January 24, 2020 | Policy Brief

U.S. Maximum Pressure Campaign Should Target Tehran Stock Exchange and Khamenei’s Business Empire

January 24, 2020 | Policy Brief

U.S. Maximum Pressure Campaign Should Target Tehran Stock Exchange and Khamenei’s Business Empire

The office of Supreme Leader Ali Khamenei announced last week that additional entities under its control would go public on the Tehran Stock Exchange (TSE), enabling them to access capital more effectively. This move illustrates how key regime-controlled enterprises maintain freedom of action despite the U.S. goal of exerting maximum pressure on Iran.

The listing of additional companies within Khamenei’s network will increase the share of TSE’s market capitalization under his control. This in turn will deepen his influence over the TSE, one of the critical barometers of Iran’s economy.

The TSE has become a primary resting place for wandering capital in Iran, which the Supreme Leader’s companies will now be in a better position to attract. The combination of a deep recession and tight currency controls has left many traditionally active markets in the doldrums, including real estate, precious metals, and foreign currency. The banking system has also become a less desirable destination to park money and generate income, because of its structural troubles and a sharp rise in inflation. All this makes the TSE more attractive.

Khamenei’s business empire has a $200 billion portfolio of assets that the United States has not yet subjected to substantial pressure. Khamenei’s most valuable holdings are the Execution of Imam Khomeini’s Order (EIKO), the Mostazafan Foundation, and the Astan Quds Razavi, whose economic arm is the Razavi Economic Organization. Of the three, the United States has sanctioned only EIKO and some of its subsidiaries, but neither extensively nor comprehensively. The U.S. Treasury Department has yet to designate Mostazafan or Astan Quds.

Treasury has not designated TSE either, although it has ample grounds to do so given that TSE provides financial services to entities controlled by designated institutions, such as EIKO and the Islamic Revolutionary Guards Corps (IRGC), and to entities designated for the proliferation of weapons of mass destruction. Together, the Supreme Leader and IRGC control 20 to 25 percent of the market value of listed companies on the TSE. The initial public offerings of Khamenei-controlled companies will increase their share even further.

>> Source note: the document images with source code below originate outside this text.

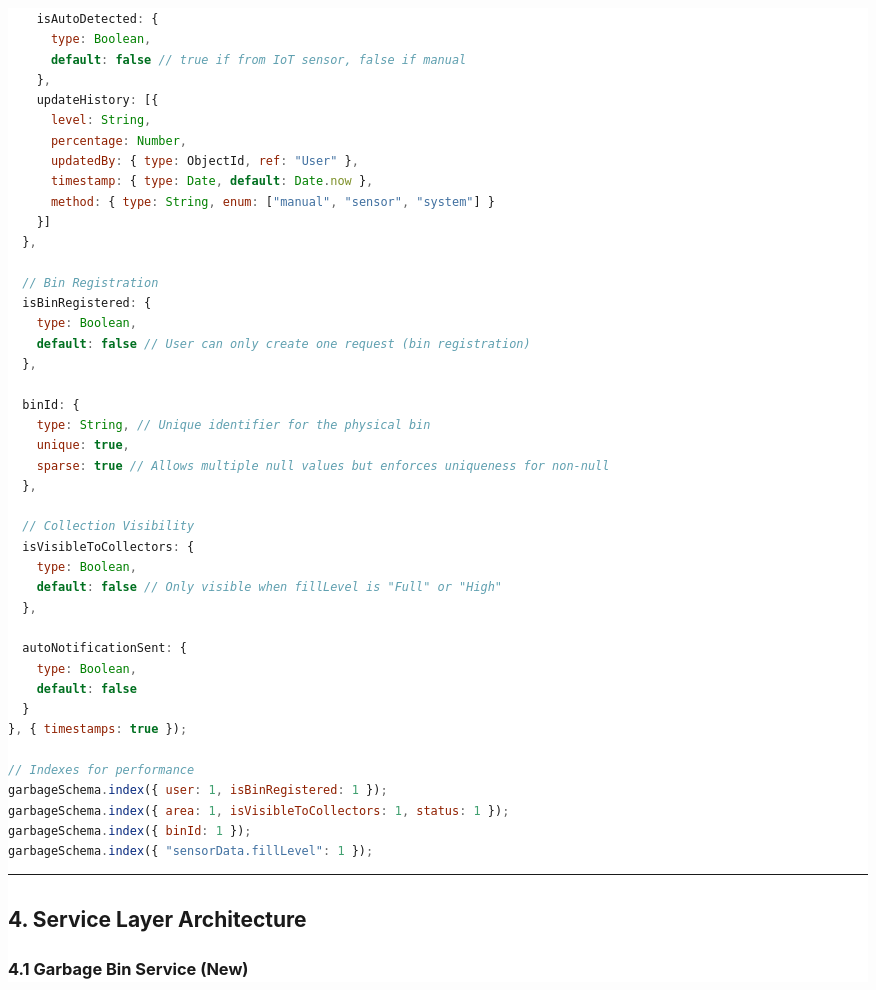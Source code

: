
 ```javascript
    isAutoDetected: {
      type: Boolean,
      default: false // true if from IoT sensor, false if manual
    },
    updateHistory: [{
      level: String,
      percentage: Number,
      updatedBy: { type: ObjectId, ref: "User" },
      timestamp: { type: Date, default: Date.now },
      method: { type: String, enum: ["manual", "sensor", "system"] }
    }]
  },
  
  // Bin Registration
  isBinRegistered: {
    type: Boolean,
    default: false // User can only create one request (bin registration)
  },
  
  binId: {
    type: String, // Unique identifier for the physical bin
    unique: true,
    sparse: true // Allows multiple null values but enforces uniqueness for non-null
  },
  
  // Collection Visibility
  isVisibleToCollectors: {
    type: Boolean,
    default: false // Only visible when fillLevel is "Full" or "High"
  },
  
  autoNotificationSent: {
    type: Boolean,
    default: false
  }
}, { timestamps: true });

// Indexes for performance
garbageSchema.index({ user: 1, isBinRegistered: 1 });
garbageSchema.index({ area: 1, isVisibleToCollectors: 1, status: 1 });
garbageSchema.index({ binId: 1 });
garbageSchema.index({ "sensorData.fillLevel": 1 });
```

---

## 4. Service Layer Architecture

### 4.1 Garbage Bin Service (New)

TSE plays a significant role in Iran’s economy by absorbing capital and directing it to the companies that need it. Additionally, to remedy the budget deficit created by falling oil exports, Tehran has decided to sell state assets over the next two years, mainly through the TSE. To exert true maximum pressure on Iran, Treasury should designate TSE and its top managers.

Washington’s maximum pressure campaign has been extremely successful so far in terms of creating macroeconomic and fiscal hardship for the clerical regime. Tehran has experienced two consecutive years of recession, double-digit inflation, and major losses of oil revenue. But Washington can still do much more, in particular by targeting Khamenei’s business empire and the TSE.

As Washington increases the pressure on every front – economic, diplomatic, and military – the Islamist regime in Tehran will have to decide whether its nuclear ambitions and bid for regional hegemony are worth the growing risk of a collapse on the home front.

Saeed Ghasseminejad is a senior Iran and financial economics advisor at the Foundation for Defense of Democracies (FDD), where he also contributes to FDD’s Center on Economic and Financial Power (CEFP). For more analysis from Saeed and CEFP, subscribe here. Follow Saeed on Twitter @SGhasseminejad. Follow FDD on Twitter @FDD and @FDD_CEFP. FDD is a Washington, DC-based, nonpartisan research institute focusing on national security and foreign policy.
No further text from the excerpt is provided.